Gegen die CIA-MitarbeiterInnen wurden am 31. Januar 2007 vom Amtsgericht München wegen des dringenden Tatverdachts der schweren Körperverletzung und Freiheitsberaubung Haftbefehle erlassen. Gelangen sie auf deutschen Boden, werden sie verhaftet. Zur Zeit ist es allerdings höchst unwahrscheinlich, dass sie freiwillig nach Deutschland kommen, insofern müsste ein Auslieferungsersuchen gestellt werden. Entsprechende Anträge wurden von der Bundesregierung jedoch wegen angeblich mangelnder Erfolgsaussichten nicht an die USA weitergeleitet. Am 22. September 2007 erklärte die Bundesministerin der Justiz, dass sie davon absehe, ein Auslieferungsersuchen zu stellen. Der Entscheidung vorausgegangen, sei laut Süddeutscher Zeitung vom 9. Juni 2008 ein Streit zwischen Justizministerin Brigitte Zypries (SPD) und Bundesinnenminister Wolfgang Schäuble (CDU). Schäuble fürchtete laut Spiegel vom 7. Juni 2008 Probleme in der deutsch-amerikanischen Zusammenarbeit der Geheimdienste bei der Terrorbekämpfung. Zypries habe dagegen für die Weiterleitung der Festnahme-Ersuche plädiert. Schäuble setzte sich durch.

Im Juni 2008 hat sich El Masri in Zusammenarbeit mit dem ECCHR entschlossen, Klage vor dem Verwaltungsgericht Berlin zu erheben. In dieser beantragen die Kläger, die Bundesrepublik Deutschland, vertreten durch Bundesjustizministerin Zypries, dazu zu verurteilen, an die Vereinigten Staaten von Amerika ein Auslieferungsersuchen aufgrund der bereits ergangenen Haftbefehle des Amtsgerichts München vom 31. Januar 2007 zu stellen.

Die von Rechtsanwalt Sönke Hilbrans ausgearbeitete Klage vor dem Berliner Verwaltungsgericht wird damit begründet, dass die Weigerung der Ministerin für Justiz die mutmaßlichen Entführer von El Masri zur strafrechtlichen Verantwortung zu ziehen, das Folteropfer in seinen Rechten aus Art. 2 Abs. I Grundgesetz (GG), 19 Abs. IV GG und 20 Abs. III GG verletzt.

Wenig überzeugend ist die bislang von der Bundesjustizministerin vorgebrachte Begründung, die Vereinigten Staaten würden dem Ersuchen möglicherweise nicht nachkommen. Zum einen ist die Bundesrepublik Deutschland mit den Vereinigten Staaten von Amerika durch ein Auslieferungsabkommen vertraglich gebunden und zum anderen ist allein die angegriffene Entscheidung der Ministerin als Akt der deutschen öffentlichen Gewalt für die Rechtsverletzung des Klägers maßgebend.
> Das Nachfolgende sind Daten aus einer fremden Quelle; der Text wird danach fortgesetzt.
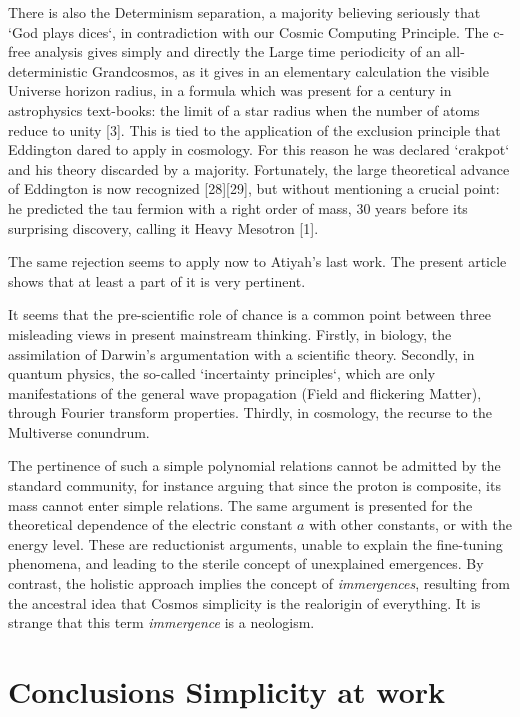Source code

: \documentclass[twoside,draft]{article}
\begin{document}
\begin{sloppypar}
{There is also the Determinism separation, a majority believing seriously that `God plays dices`,
in contradiction with our Cosmic Computing Principle. The c-free analysis gives simply and
directly the Large time periodicity of an all-deterministic Grandcosmos, as it gives in an elementary
calculation the visible Universe horizon radius, in a formula which was present for a century in
astrophysics text-books: the limit of a star radius when the number of atoms reduce to unity [3].
This is tied to the application of the exclusion principle that Eddington dared to apply in
cosmology. For this reason he was declared `crakpot` and his theory discarded by a majority.
Fortunately, the large theoretical advance of Eddington is now recognized [28][29], but without
mentioning a crucial point: he predicted the tau fermion with a right order of mass, 30 years before its surprising discovery, calling it Heavy Mesotron [1].

The same rejection seems to apply now to Atiyah's last work. The present article shows that at
least a part of it is very pertinent.

It seems that the pre-scientific role of chance is a common point between three misleading views
in present mainstream thinking. Firstly, in biology, the assimilation of Darwin's argumentation
with a scientific theory. Secondly, in quantum physics, the so-called `incertainty principles`, which are
only manifestations of the general wave propagation (Field and flickering Matter), through Fourier
transform properties. Thirdly, in cosmology, the recurse to the Multiverse conundrum.

The pertinence of such a simple polynomial relations cannot be admitted by the standard community, for instance arguing that since the proton is composite, its mass cannot enter simple relations. The same argument is presented for the theoretical dependence of the electric constant $a$ with other constants, or with the energy level. These are reductionist arguments, unable to explain the fine-tuning phenomena, and leading to the sterile concept of unexplained emergences. By contrast, the holistic approach implies the concept of \textit{immergences}, resulting from the ancestral idea that Cosmos simplicity is the realorigin of everything. It is strange that this term \textit{immergence} is a neologism. 


\section {Conclusions Simplicity at work}

}
\end{sloppypar}
\end{document}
Im Entführungsfall El Masri ist zusätzlich zu beachten, dass der dringende Tatverdacht besteht, dass es sich bei den Entführungen um ein systematisches, im großen Stil geplantes und durchgeführtes Verbrechen handelt, das keinen Einzelfall darstellt, sondern Teil einer kriminellen Praxis ist, die weltweit die allgemein als Mindeststandards anerkannten Menschenrechte verletzt. Diese Praxis verstößt nicht nur gegen das absolute Folterverbot, sondern auch gegen fundamentale völkerrechtliche Vorschriften, wie den Internationalen Pakt über bürger liche und politische Rechte, die Europäische und die Amerikanische Menschenrechtskonvention, gegen die UN-Antifolterkonvention sowie das jüngst verabschiedete internationale Übereinkommen zum Schutze aller Personen vor dem Verschwindenlassen und das gewohnheitsrechtlich anerkannte Verbot des zwangsweisen Verschwindenlassens.
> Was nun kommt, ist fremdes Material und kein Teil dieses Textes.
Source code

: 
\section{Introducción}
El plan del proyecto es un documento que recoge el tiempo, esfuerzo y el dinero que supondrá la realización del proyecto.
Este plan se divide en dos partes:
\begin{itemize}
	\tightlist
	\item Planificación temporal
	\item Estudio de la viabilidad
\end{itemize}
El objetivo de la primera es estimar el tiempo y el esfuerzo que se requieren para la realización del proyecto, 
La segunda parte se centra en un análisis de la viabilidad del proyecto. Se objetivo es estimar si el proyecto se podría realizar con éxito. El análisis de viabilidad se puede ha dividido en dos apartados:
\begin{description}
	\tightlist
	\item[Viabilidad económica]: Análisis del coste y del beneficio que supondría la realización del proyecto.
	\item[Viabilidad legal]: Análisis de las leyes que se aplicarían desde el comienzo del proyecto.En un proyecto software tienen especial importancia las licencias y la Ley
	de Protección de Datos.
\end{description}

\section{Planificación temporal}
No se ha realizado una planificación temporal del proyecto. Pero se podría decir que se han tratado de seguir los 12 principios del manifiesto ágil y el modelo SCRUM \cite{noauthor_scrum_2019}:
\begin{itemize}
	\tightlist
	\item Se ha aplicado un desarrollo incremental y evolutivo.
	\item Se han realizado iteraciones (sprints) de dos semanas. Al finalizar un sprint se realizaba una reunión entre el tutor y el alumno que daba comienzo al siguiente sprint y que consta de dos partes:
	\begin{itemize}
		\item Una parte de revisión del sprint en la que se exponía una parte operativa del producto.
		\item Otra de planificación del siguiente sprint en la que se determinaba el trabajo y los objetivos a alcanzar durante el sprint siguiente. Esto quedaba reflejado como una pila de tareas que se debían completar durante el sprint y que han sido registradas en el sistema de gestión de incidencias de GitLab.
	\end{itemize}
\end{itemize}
In diesem Zusammenhang ist auch die Bedeutung von Völkerstraftaten zu berücksichtigen, bei denen es sich um die schwersten Verbrechen handelt, welche die internationale Gemeinschaft als Ganze und nicht nur einzelne Opfer berühren. Mit der Entscheidung, kein Auslieferungsersuchen zu stellen, wird nicht nur zwingendes Völkerrecht negiert, sondern auch die Selbstverpflichtung des deutschen Staates, gegen Völkerrechtsverbrechen in der ganzen Welt vorzugehen.

Eine offizielle Begründung, weshalb die Außenpolitik Vorrang vor der Strafverfolgung haben solle, steht noch aus. Zumindest dies kann durch die sicherlich ungewöhnliche Klage erreicht werden: Die Bundesregierung wird gezwungen werden zu begründen, was sie eigentlich tut, bzw. warum sie Strafverfolgung und Menschenrechtsschutz unterlässt. Auch wenn in diesem Fall nicht der Gerechtigkeit, sondern der Außenpolitik Vorrang eingeräumt werden wird, wird die Klage ihren Effekt haben. Auch wenn die dritte Gewalt nur eine ganz kleine Gewalt ist, wenn es um große Politik geht, zeigt sie Grenzen auf; und sie bleibt ein gewichtiges Mittel in der Auseinandersetzung um den Schutz und die Durchsetzung von Menschenrechten.